This brings me to the next attraction of Scottish universities: a four year course. I personally found that a longer course appealed as it allows for there to be much more freedom within those years. For example, the first two years do not count towards your final results at the end of University, giving time to ease into student life and a manageable workload. Many other UK universities require second years to submit coursework/perform exams.

Student accommodation is the first part of student life you will encounter. There are many different types of student accommodations to choose based on your individual preference: catered, non-catered, single rooms, flats, central, outskirts of town, etc.  Whatever you choose, you are guaranteed to meet many people from all over the world. At the beginning of university, you are given a week without academics, titled ‘freshers week’, where you can settle into your new home, go out and meet people.

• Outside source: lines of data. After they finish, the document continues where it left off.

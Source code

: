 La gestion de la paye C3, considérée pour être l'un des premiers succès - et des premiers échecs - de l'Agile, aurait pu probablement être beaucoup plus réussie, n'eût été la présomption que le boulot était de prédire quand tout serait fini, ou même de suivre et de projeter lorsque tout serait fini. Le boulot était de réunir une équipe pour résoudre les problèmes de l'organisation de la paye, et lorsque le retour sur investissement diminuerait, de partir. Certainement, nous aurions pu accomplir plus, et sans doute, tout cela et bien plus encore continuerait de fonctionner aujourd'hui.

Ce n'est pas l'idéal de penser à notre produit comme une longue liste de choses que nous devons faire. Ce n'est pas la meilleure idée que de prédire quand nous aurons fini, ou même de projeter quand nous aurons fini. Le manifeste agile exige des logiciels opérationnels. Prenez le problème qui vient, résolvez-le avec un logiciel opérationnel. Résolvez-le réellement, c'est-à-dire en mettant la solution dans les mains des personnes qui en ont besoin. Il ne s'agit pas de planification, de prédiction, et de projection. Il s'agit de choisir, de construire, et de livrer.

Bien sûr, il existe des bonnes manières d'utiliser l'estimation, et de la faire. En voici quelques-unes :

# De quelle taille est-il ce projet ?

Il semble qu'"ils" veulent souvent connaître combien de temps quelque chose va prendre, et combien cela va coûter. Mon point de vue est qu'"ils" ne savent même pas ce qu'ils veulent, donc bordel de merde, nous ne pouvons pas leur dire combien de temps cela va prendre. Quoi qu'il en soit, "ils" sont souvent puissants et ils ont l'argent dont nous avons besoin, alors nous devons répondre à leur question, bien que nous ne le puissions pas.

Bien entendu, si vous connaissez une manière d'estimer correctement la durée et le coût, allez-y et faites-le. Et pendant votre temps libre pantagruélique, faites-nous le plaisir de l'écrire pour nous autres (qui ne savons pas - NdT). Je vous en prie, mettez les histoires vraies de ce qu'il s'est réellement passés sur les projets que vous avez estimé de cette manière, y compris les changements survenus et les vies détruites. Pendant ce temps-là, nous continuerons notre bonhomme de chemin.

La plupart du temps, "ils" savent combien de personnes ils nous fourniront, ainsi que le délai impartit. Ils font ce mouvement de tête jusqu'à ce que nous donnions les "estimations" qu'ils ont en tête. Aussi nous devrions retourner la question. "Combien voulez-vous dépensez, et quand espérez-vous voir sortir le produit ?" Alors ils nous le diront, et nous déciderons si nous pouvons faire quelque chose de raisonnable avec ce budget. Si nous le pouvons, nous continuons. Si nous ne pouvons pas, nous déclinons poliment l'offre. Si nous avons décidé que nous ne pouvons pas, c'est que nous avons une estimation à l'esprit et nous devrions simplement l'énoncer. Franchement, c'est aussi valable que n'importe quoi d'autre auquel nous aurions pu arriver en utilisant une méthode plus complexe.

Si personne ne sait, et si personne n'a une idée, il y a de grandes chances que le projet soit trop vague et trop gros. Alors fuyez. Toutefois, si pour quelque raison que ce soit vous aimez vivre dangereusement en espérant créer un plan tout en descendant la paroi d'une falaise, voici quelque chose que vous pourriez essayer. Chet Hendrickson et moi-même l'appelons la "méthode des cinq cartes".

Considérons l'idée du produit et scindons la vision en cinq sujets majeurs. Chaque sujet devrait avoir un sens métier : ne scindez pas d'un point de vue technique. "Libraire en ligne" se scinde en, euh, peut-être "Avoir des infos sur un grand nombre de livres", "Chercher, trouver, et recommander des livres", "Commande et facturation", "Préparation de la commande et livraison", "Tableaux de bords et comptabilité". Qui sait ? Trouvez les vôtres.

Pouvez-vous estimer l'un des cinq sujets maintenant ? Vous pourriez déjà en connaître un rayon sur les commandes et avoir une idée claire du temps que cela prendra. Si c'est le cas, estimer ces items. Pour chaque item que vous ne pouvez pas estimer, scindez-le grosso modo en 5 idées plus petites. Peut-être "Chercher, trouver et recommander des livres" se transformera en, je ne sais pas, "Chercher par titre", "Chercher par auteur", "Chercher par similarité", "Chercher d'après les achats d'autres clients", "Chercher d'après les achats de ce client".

Life outside of academics is fun and vibrant. If you are not from the UK, you will also soon be exposed to the beauty of British pubs! Edinburgh in particular also has delicious food, both cheaper student restaurants as well as elegant ones for special occasions. The weekends, weirdly, are relaxed and students seem to be more prone to going out clubbing on weekdays, but you quickly become adjusted to this. Overall, studying at a Scottish university can appeal to anyone, whether you are keen to study multiple things, focus on your specific subject, study in a relaxed manner, or be more work-oriented. It has it all.